What you will do>
Your answer must be an exact copy of the entries, containing no images.

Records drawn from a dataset
------
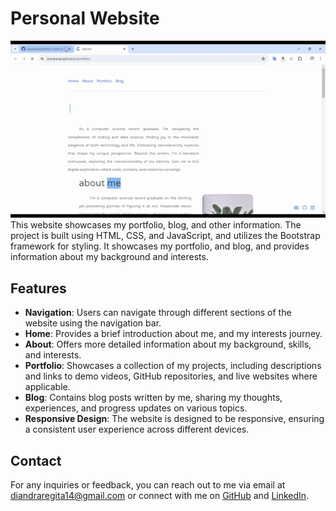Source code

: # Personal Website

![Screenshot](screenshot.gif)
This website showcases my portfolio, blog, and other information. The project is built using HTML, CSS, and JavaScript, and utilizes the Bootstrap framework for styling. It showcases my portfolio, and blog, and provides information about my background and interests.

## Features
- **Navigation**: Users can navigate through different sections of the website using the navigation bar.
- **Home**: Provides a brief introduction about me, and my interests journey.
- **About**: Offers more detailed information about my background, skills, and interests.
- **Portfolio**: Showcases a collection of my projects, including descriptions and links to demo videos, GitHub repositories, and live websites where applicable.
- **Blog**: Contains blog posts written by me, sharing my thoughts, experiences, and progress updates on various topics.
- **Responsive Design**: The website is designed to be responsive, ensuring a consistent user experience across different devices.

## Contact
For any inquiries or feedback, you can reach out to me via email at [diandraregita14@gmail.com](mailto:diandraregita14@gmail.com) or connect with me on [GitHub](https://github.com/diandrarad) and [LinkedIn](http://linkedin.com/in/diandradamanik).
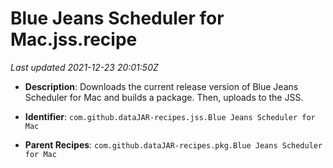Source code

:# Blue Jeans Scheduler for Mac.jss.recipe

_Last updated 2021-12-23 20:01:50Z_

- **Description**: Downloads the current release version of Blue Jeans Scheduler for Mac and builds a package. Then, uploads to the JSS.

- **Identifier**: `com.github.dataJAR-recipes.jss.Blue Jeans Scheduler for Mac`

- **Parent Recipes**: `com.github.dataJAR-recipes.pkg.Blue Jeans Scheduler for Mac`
------
Your solution>
Source code

: # Personal Website

![Screenshot](screenshot.gif)
This website showcases my portfolio, blog, and other information. The project is built using HTML, CSS, and JavaScript, and utilizes the Bootstrap framework for styling. It showcases my portfolio, and blog, and provides information about my background and interests.

## Features
- **Navigation**: Users can navigate through different sections of the website using the navigation bar.
- **Home**: Provides a brief introduction about me, and my interests journey.
- **About**: Offers more detailed information about my background, skills, and interests.
- **Portfolio**: Showcases a collection of my projects, including descriptions and links to demo videos, GitHub repositories, and live websites where applicable.
- **Blog**: Contains blog posts written by me, sharing my thoughts, experiences, and progress updates on various topics.
- **Responsive Design**: The website is designed to be responsive, ensuring a consistent user experience across different devices.

## Contact
For any inquiries or feedback, you can reach out to me via email at [diandraregita14@gmail.com](mailto:diandraregita14@gmail.com) or connect with me on [GitHub](https://github.com/diandrarad) and [LinkedIn](http://linkedin.com/in/diandradamanik).
Source code

:# Blue Jeans Scheduler for Mac.jss.recipe

_Last updated 2021-12-23 20:01:50Z_

- **Description**: Downloads the current release version of Blue Jeans Scheduler for Mac and builds a package. Then, uploads to the JSS.

- **Identifier**: `com.github.dataJAR-recipes.jss.Blue Jeans Scheduler for Mac`

- **Parent Recipes**: `com.github.dataJAR-recipes.pkg.Blue Jeans Scheduler for Mac`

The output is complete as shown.